Upon approaching the annual tradition of the holiday movie guide, it is not uncommon for a writer to wonder briefly if maybe there’s some new and exciting and completely revolutionary way to do this that’s never before been tried. This gives way, usually after some consideration of the movie industry’s own evident wisdom about wheel reinvention, to the pragmatic understanding that new and exciting and completely revolutionary is overrated. Maybe, actually, what’s best is just what’s already been tried, and is true: a list.

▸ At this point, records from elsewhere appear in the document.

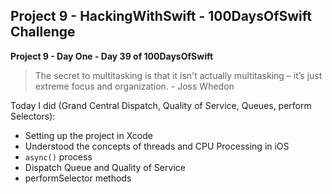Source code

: ## Project 9 - HackingWithSwift - 100DaysOfSwift Challenge

**Project 9 - Day One - Day 39 of 100DaysOfSwift**

> The secret to multitasking is that it isn't actually multitasking – it’s just extreme focus and organization. - Joss Whedon

Today I did (Grand Central Dispatch, Quality of Service, Queues, perform Selectors):

- Setting up the project in Xcode
- Understood the concepts of threads and CPU Processing in iOS
- ```async()``` process
- Dispatch Queue and Quality of Service
- performSelector methods
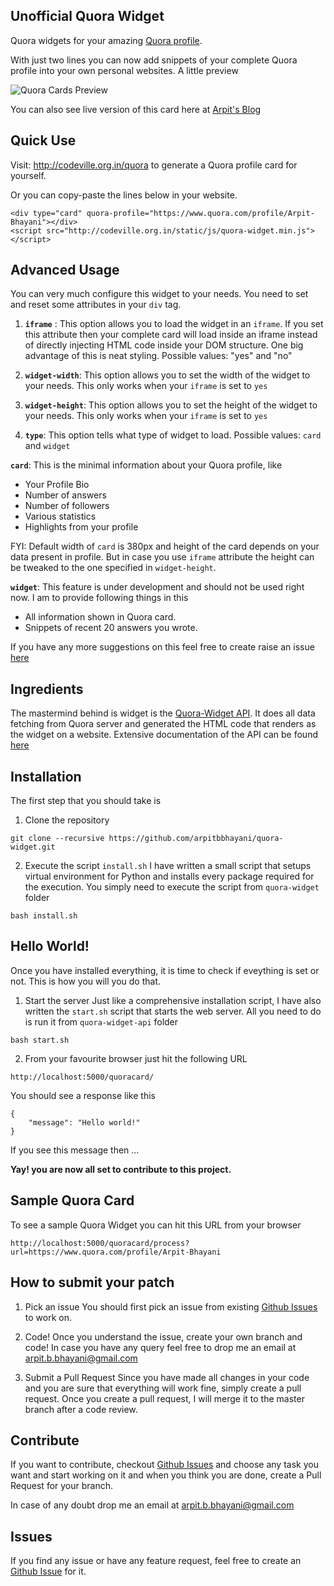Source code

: Unofficial Quora Widget
---------------------------------------
Quora widgets for your amazing [Quora profile](https://www.quora.com/).

With just two lines you can now add snippets of your complete Quora profile into your own personal websites. A little preview

![Quora Cards Preview](https://cloud.githubusercontent.com/assets/4745789/12001621/1ac512d2-ab12-11e5-802d-5bcdbb76e48a.png)

You can also see live version of this card here at [Arpit's Blog](http://arpitbbhayani.github.com/about-me)


Quick Use
------------------------------------------
Visit: http://codeville.org.in/quora to generate a Quora profile card for yourself.

Or you can copy-paste the lines below in your website.

```
<div type="card" quora-profile="https://www.quora.com/profile/Arpit-Bhayani"></div>
<script src="http://codeville.org.in/static/js/quora-widget.min.js"></script>
```

Advanced Usage
-----------------------------------------------
You can very much configure this widget to your needs. You need to set and reset some attributes in your `div` tag.

1. **`iframe`** : This option allows you to load the widget in an `iframe`. If you set this attribute then your complete card will load inside an iframe instead of directly injecting HTML code inside your DOM structure. One big advantage of this is neat styling. Possible values: "yes" and "no"

2. **`widget-width`**: This option allows you to set the width of the widget to your needs. This only works when your `iframe` is set to `yes`

3. **`widget-height`**: This option allows you to set the height of the widget to your needs. This only works when your `iframe` is set to `yes`

4. **`type`**: This option tells what type of widget to load. Possible values: `card` and `widget`

**`card`**: This is the minimal information about your Quora profile, like

- Your Profile Bio
- Number of answers
- Number of followers
- Various statistics
- Highlights from your profile

FYI: Default width of `card` is 380px and height of the card depends on your data present in profile. But in case you use `iframe` attribute the height can be tweaked to the one specified in `widget-height`.

**`widget`**: This feature is under development and should not be used right now. I am to provide following things in this

- All information shown in Quora card.
- Snippets of recent 20 answers you wrote.

If you have any more suggestions on this feel free to create raise an issue [here](https://github.com/arpitbbhayani/quora-widget-api/issues)


Ingredients
-----------------------------------------
The mastermind behind is widget is the [Quora-Widget API](https://github.com/arpitbbhayani/quora-widget-api). It does all data fetching from Quora server and generated the HTML code that renders as the widget on a website. Extensive documentation of the API can be found [here](https://github.com/arpitbbhayani/quora-widget-api#quora-widget-api)

Installation
-------------------------------------------
The first step that you should take is

1. Clone the repository
```
git clone --recursive https://github.com/arpitbbhayani/quora-widget.git
```

2. Execute the script `install.sh`
I have written a small script that setups virtual environment for Python and installs every package required for the execution. You simply need to execute the script from `quora-widget` folder
```
bash install.sh
```

Hello World!
------------------------------------------
Once you have installed everything, it is time to check if eveything is set or not. This is how you will you do that.

1. Start the server
Just like a comprehensive installation script, I have also written the `start.sh` script that starts the web server. All you need to do is run it from `quora-widget-api` folder

```
bash start.sh
```

2. From your favourite browser just hit the following URL
```
http://localhost:5000/quoracard/
```

You should see a response like this
```
{
    "message": "Hello world!"
}
```

If you see this message then ...

**Yay! you are now all set to contribute to this project.**

Sample Quora Card
---------------------------------------------
To see a sample Quora Widget you can hit this URL from your browser
```
http://localhost:5000/quoracard/process?url=https://www.quora.com/profile/Arpit-Bhayani
```

How to submit your patch
------------------------------------------------
1. Pick an issue
You should first pick an issue from existing [Github Issues](https://github.com/arpitbbhayani/quora-widget/issues) to work on.

2. Code!
Once you understand the issue,  create your own branch and code! In case you have any query feel free to drop me an email at [arpit.b.bhayani@gmail.com](mailto:arpit.b.bhayani@gmail.com)

3. Submit a Pull Request
Since you have made all changes in your code and you are sure that everything will work fine, simply create a pull request. Once you create a pull request, I will merge it to the master branch after a code review.


Contribute
--------------------------------------------------
If you want to contribute, checkout [Github Issues](https://github.com/arpitbbhayani/quora-widget/issues) and choose any task you want and start working on it and when you think you are done, create a Pull Request for your branch.

In case of any doubt drop me an email at [arpit.b.bhayani@gmail.com](mailto:arpit.b.bhayani@gmail.com)

Issues
-----------------------------------------------
If you find any issue or have any feature request, feel free to create an [Github Issue](https://github.com/arpitbbhayani/quora-widget-api/issues) for it.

So here is one, with cursory trend-spotting preamble. While we’re on the subject of the Hollywood habit of reusing and recycling—if not necessarily reducing—it seems sensible to point out that the last batch of movies from the 2011 crop shows a strong nostalgic streak. There is more of everything old being new again than usual. ’Tis the season when the blockbusters are supposed to be less vapid, the art-house oddities more edifying and nearly all of them apparently must harken back to some earlier era or other.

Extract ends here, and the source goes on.